Activity –
In the entries below, find the line with "El usuario que" and the line with "Una vez realizado"; give again those lines and every line between them, exactly.

Stored data entries –
--------

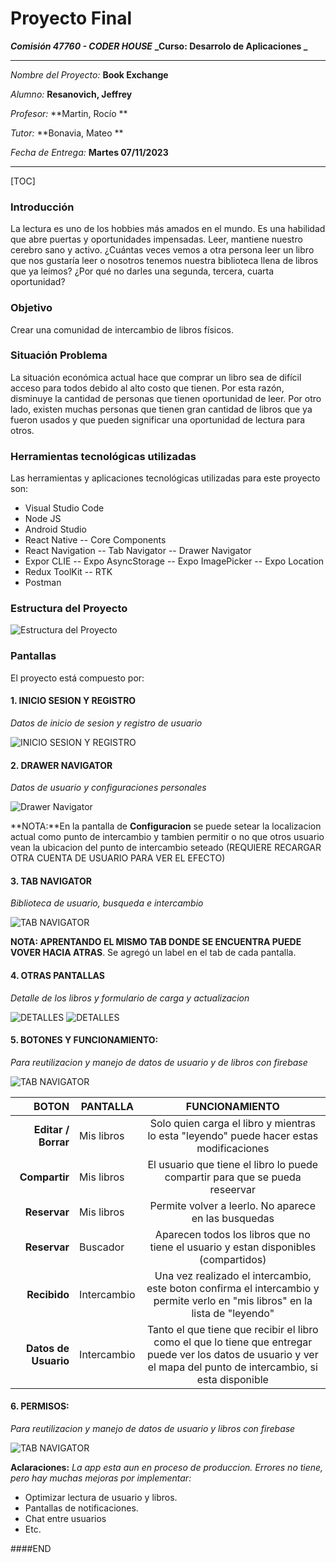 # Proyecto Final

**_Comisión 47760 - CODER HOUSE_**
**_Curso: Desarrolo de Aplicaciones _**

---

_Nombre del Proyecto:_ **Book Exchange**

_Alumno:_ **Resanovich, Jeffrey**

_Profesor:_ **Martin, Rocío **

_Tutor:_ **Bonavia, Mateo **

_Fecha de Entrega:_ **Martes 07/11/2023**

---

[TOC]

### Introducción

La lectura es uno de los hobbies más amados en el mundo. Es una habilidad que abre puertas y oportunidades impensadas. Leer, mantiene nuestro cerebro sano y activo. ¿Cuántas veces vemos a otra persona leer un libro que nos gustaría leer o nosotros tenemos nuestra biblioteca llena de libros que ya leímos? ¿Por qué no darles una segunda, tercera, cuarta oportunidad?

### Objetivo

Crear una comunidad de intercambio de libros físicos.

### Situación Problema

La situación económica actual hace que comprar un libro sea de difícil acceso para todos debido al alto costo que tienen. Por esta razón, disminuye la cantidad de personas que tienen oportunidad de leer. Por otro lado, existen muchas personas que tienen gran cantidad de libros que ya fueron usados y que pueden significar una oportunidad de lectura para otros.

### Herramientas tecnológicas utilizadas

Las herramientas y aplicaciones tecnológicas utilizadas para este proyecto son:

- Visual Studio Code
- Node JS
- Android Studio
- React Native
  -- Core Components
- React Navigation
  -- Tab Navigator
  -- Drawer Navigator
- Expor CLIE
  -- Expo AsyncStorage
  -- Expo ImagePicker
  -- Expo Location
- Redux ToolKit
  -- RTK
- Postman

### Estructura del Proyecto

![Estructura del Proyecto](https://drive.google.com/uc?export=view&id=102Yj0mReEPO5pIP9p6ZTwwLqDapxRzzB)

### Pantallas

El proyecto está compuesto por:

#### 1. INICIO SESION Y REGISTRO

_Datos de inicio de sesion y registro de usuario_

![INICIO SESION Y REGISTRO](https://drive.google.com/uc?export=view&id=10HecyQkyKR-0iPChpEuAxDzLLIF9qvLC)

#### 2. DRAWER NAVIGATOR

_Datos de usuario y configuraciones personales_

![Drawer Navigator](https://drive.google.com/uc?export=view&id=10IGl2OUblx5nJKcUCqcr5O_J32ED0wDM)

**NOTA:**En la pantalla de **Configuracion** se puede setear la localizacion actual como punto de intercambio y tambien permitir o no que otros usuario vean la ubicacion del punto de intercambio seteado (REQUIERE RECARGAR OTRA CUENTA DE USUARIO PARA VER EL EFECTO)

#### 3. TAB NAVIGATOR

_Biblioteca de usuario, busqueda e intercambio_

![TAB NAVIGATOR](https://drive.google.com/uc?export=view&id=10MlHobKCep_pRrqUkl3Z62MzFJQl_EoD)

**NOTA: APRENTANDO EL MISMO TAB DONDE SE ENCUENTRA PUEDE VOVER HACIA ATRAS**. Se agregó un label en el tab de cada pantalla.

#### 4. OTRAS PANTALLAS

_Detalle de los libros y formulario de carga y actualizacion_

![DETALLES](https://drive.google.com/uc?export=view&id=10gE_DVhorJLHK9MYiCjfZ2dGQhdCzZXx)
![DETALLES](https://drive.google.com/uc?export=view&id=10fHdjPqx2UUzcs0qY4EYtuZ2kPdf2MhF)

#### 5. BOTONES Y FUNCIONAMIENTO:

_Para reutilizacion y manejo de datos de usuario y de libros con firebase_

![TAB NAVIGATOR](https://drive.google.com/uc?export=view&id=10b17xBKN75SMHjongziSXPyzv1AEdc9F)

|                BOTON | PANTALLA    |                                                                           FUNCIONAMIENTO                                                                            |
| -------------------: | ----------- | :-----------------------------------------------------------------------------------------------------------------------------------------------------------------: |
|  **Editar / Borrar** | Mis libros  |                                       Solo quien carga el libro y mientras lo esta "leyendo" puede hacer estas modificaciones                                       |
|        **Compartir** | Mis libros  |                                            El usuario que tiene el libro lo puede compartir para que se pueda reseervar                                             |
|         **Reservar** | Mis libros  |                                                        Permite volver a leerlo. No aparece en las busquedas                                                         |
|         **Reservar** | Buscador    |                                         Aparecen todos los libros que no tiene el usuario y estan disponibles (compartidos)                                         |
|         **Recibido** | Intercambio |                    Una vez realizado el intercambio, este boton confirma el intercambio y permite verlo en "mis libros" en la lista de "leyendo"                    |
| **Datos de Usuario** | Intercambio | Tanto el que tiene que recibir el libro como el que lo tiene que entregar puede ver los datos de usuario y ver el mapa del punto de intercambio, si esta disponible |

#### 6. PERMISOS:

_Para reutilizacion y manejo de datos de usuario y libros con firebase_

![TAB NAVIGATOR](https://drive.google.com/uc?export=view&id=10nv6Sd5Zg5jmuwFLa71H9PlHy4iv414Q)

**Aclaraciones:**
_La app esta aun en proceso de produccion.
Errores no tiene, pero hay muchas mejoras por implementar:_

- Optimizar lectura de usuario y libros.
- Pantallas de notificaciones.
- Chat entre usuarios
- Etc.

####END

--------

Exercise answer –
|        **Compartir** | Mis libros  |                                            El usuario que tiene el libro lo puede compartir para que se pueda reseervar                                             |
|         **Reservar** | Mis libros  |                                                        Permite volver a leerlo. No aparece en las busquedas                                                         |
|         **Reservar** | Buscador    |                                         Aparecen todos los libros que no tiene el usuario y estan disponibles (compartidos)                                         |
|         **Recibido** | Intercambio |                    Una vez realizado el intercambio, este boton confirma el intercambio y permite verlo en "mis libros" en la lista de "leyendo"                    |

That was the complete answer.